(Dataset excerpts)

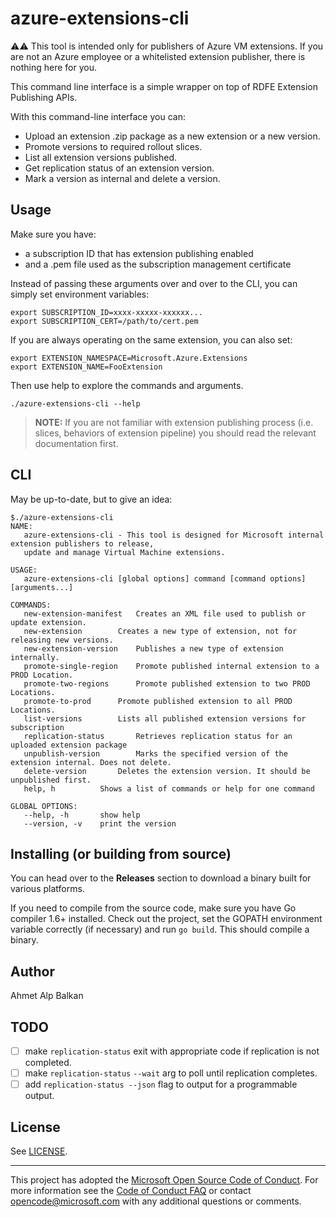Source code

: # azure-extensions-cli

:warning::warning:  This tool is intended only for publishers of Azure VM 
extensions. If you are not an Azure employee or a whitelisted extension
publisher, there is nothing here for you.

This command line interface is a simple wrapper on top of RDFE Extension
Publishing APIs.

With this command-line interface you can:

- Upload an extension .zip package as a new extension or a new version.
- Promote versions to required rollout slices.
- List all extension versions published.
- Get replication status of an extension version.
- Mark a version as internal and delete a version.

## Usage

Make sure you have:

- a subscription ID that has extension publishing enabled
- and a .pem file used as the subscription management certificate

Instead of passing these arguments over and over to the CLI,
you can simply set environment variables:

    export SUBSCRIPTION_ID=xxxx-xxxxx-xxxxxx...
    export SUBSCRIPTION_CERT=/path/to/cert.pem

If you are always operating on the same extension, you can also set:

    export EXTENSION_NAMESPACE=Microsoft.Azure.Extensions
    export EXTENSION_NAME=FooExtension

Then use help to explore the commands and arguments.

    ./azure-extensions-cli --help

> **NOTE:** If you are not familiar with extension publishing
process (i.e. slices, behaviors of extension pipeline) you should read
the relevant documentation first.

## CLI

May be up-to-date, but to give an idea:

```
$./azure-extensions-cli
NAME:
   azure-extensions-cli - This tool is designed for Microsoft internal extension publishers to release,
   update and manage Virtual Machine extensions.

USAGE:
   azure-extensions-cli [global options] command [command options] [arguments...]

COMMANDS:
   new-extension-manifest	Creates an XML file used to publish or update extension.
   new-extension		Creates a new type of extension, not for releasing new versions.
   new-extension-version	Publishes a new type of extension internally.
   promote-single-region	Promote published internal extension to a PROD Location.
   promote-two-regions		Promote published extension to two PROD Locations.
   promote-to-prod		Promote published extension to all PROD Locations.
   list-versions		Lists all published extension versions for subscription
   replication-status		Retrieves replication status for an uploaded extension package
   unpublish-version		Marks the specified version of the extension internal. Does not delete.
   delete-version		Deletes the extension version. It should be unpublished first.
   help, h			Shows a list of commands or help for one command

GLOBAL OPTIONS:
   --help, -h		show help
   --version, -v	print the version 
```


## Installing (or building from source)

You can head over to the **Releases** section to download a binary built for various platforms.

If you need to compile from the source code, make sure you have Go compiler 1.6+ installed.
Check out the project, set the GOPATH environment variable correctly (if necessary) and
run `go build`. This should compile a binary.

## Author

Ahmet Alp Balkan

## TODO 

- [ ] make `replication-status` exit with appropriate code if replication is not completed.
- [ ] make `replication-status` `--wait` arg to poll until replication completes.
- [ ] add `replication-status --json` flag to output for a programmable output.

## License

See [LICENSE](LICENSE).


-----
This project has adopted the [Microsoft Open Source Code of Conduct](https://opensource.microsoft.com/codeofconduct/). For more information see the [Code of Conduct FAQ](https://opensource.microsoft.com/codeofconduct/faq/) or contact [opencode@microsoft.com](mailto:opencode@microsoft.com) with any additional questions or comments.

Task to carry out >> Look above for the line containing "- Mark a version" and the line containing "you can simply". Transcribe both, with the lines between them, exactly.

Answer >>
- Mark a version as internal and delete a version.

## Usage

Make sure you have:

- a subscription ID that has extension publishing enabled
- and a .pem file used as the subscription management certificate

Instead of passing these arguments over and over to the CLI,
you can simply set environment variables:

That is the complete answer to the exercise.